Entries provided ::
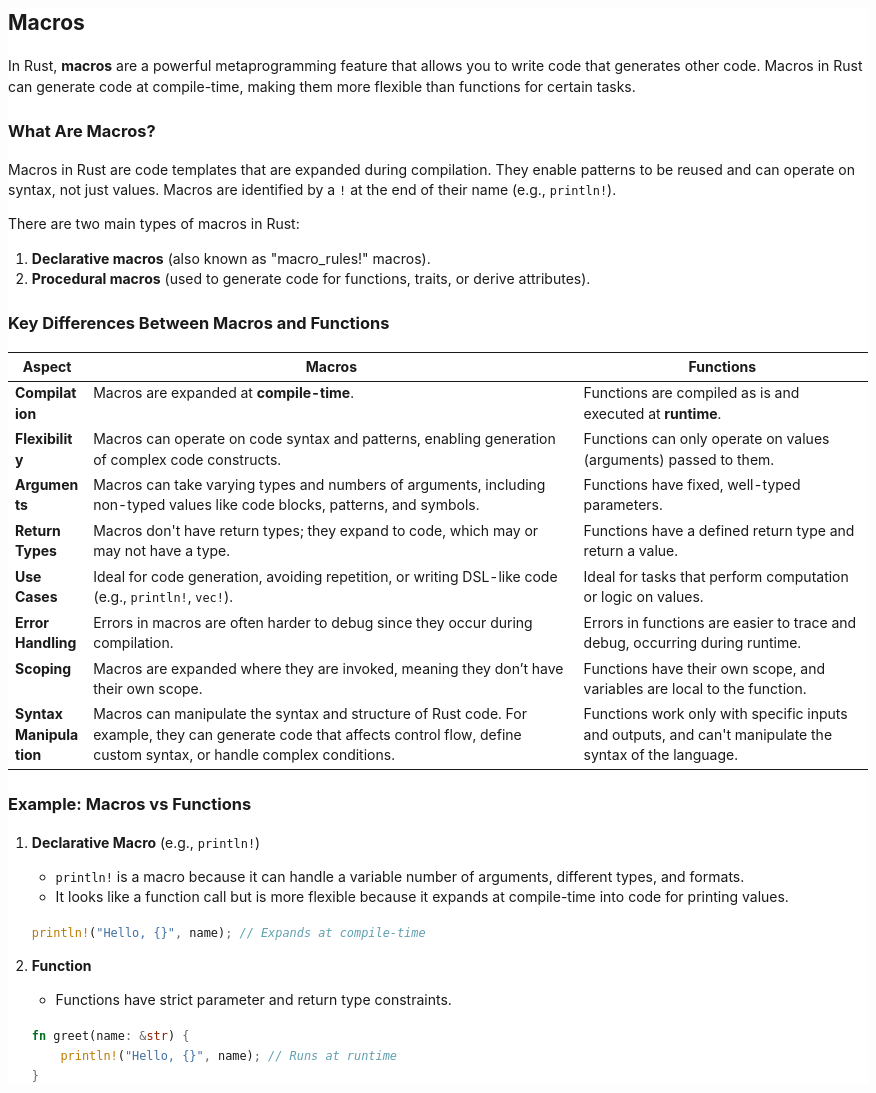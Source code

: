 
## Macros

In Rust, **macros** are a powerful metaprogramming feature that allows you to write code that generates other code. Macros in Rust can generate code at compile-time, making them more flexible than functions for certain tasks.

### What Are Macros?

Macros in Rust are code templates that are expanded during compilation. They enable patterns to be reused and can operate on syntax, not just values. Macros are identified by a `!` at the end of their name (e.g., `println!`).

There are two main types of macros in Rust:
1. **Declarative macros** (also known as "macro_rules!" macros).
2. **Procedural macros** (used to generate code for functions, traits, or derive attributes).

### Key Differences Between Macros and Functions

| **Aspect**               | **Macros**                                                      | **Functions**                                                   |
|--------------------------|----------------------------------------------------------------|-----------------------------------------------------------------|
| **Compilation**           | Macros are expanded at **compile-time**.                       | Functions are compiled as is and executed at **runtime**.       |
| **Flexibility**           | Macros can operate on code syntax and patterns, enabling generation of complex code constructs. | Functions can only operate on values (arguments) passed to them. |
| **Arguments**             | Macros can take varying types and numbers of arguments, including non-typed values like code blocks, patterns, and symbols. | Functions have fixed, well-typed parameters.                    |
| **Return Types**          | Macros don't have return types; they expand to code, which may or may not have a type. | Functions have a defined return type and return a value.         |
| **Use Cases**             | Ideal for code generation, avoiding repetition, or writing DSL-like code (e.g., `println!`, `vec!`). | Ideal for tasks that perform computation or logic on values.     |
| **Error Handling**        | Errors in macros are often harder to debug since they occur during compilation. | Errors in functions are easier to trace and debug, occurring during runtime. |
| **Scoping**               | Macros are expanded where they are invoked, meaning they don’t have their own scope. | Functions have their own scope, and variables are local to the function. |
| **Syntax Manipulation**    | Macros can manipulate the syntax and structure of Rust code. For example, they can generate code that affects control flow, define custom syntax, or handle complex conditions. | Functions work only with specific inputs and outputs, and can't manipulate the syntax of the language. |

### Example: Macros vs Functions

1. **Declarative Macro** (e.g., `println!`)
    - `println!` is a macro because it can handle a variable number of arguments, different types, and formats.
    - It looks like a function call but is more flexible because it expands at compile-time into code for printing values.

    ```rust
    println!("Hello, {}", name); // Expands at compile-time
    ```

2. **Function**
    - Functions have strict parameter and return type constraints.
    
    ```rust
    fn greet(name: &str) {
        println!("Hello, {}", name); // Runs at runtime
    }
    ```
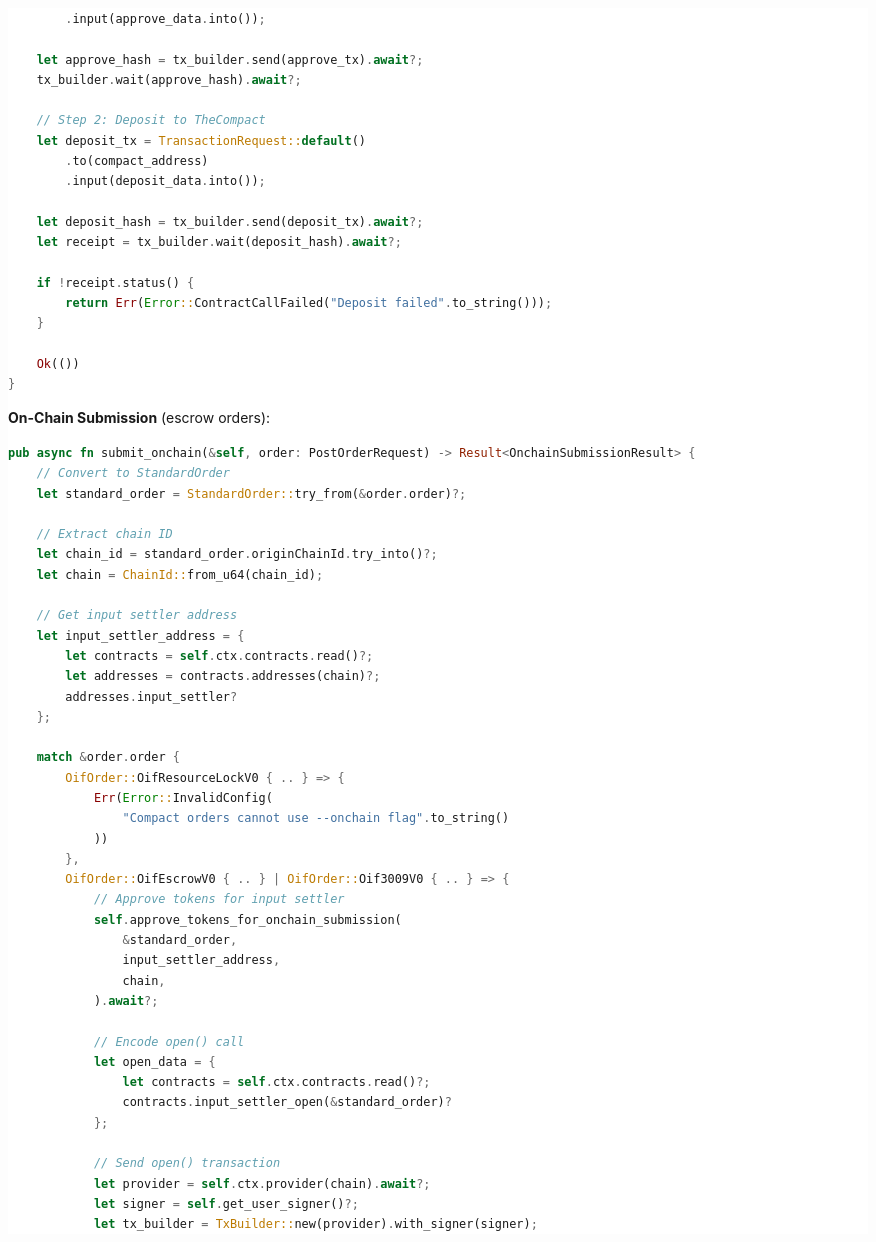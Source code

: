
 ```rust
        .input(approve_data.into());
    
    let approve_hash = tx_builder.send(approve_tx).await?;
    tx_builder.wait(approve_hash).await?;

    // Step 2: Deposit to TheCompact
    let deposit_tx = TransactionRequest::default()
        .to(compact_address)
        .input(deposit_data.into());

    let deposit_hash = tx_builder.send(deposit_tx).await?;
    let receipt = tx_builder.wait(deposit_hash).await?;

    if !receipt.status() {
        return Err(Error::ContractCallFailed("Deposit failed".to_string()));
    }

    Ok(())
}
```

**On-Chain Submission** (escrow orders):

```rust
pub async fn submit_onchain(&self, order: PostOrderRequest) -> Result<OnchainSubmissionResult> {
    // Convert to StandardOrder
    let standard_order = StandardOrder::try_from(&order.order)?;
    
    // Extract chain ID
    let chain_id = standard_order.originChainId.try_into()?;
    let chain = ChainId::from_u64(chain_id);

    // Get input settler address
    let input_settler_address = {
        let contracts = self.ctx.contracts.read()?;
        let addresses = contracts.addresses(chain)?;
        addresses.input_settler?
    };

    match &order.order {
        OifOrder::OifResourceLockV0 { .. } => {
            Err(Error::InvalidConfig(
                "Compact orders cannot use --onchain flag".to_string()
            ))
        },
        OifOrder::OifEscrowV0 { .. } | OifOrder::Oif3009V0 { .. } => {
            // Approve tokens for input settler
            self.approve_tokens_for_onchain_submission(
                &standard_order,
                input_settler_address,
                chain,
            ).await?;

            // Encode open() call
            let open_data = {
                let contracts = self.ctx.contracts.read()?;
                contracts.input_settler_open(&standard_order)?
            };

            // Send open() transaction
            let provider = self.ctx.provider(chain).await?;
            let signer = self.get_user_signer()?;
            let tx_builder = TxBuilder::new(provider).with_signer(signer);

```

The task :: Count the lines in the listing above that include the word "during". Reply with the number only.

Written response :: 2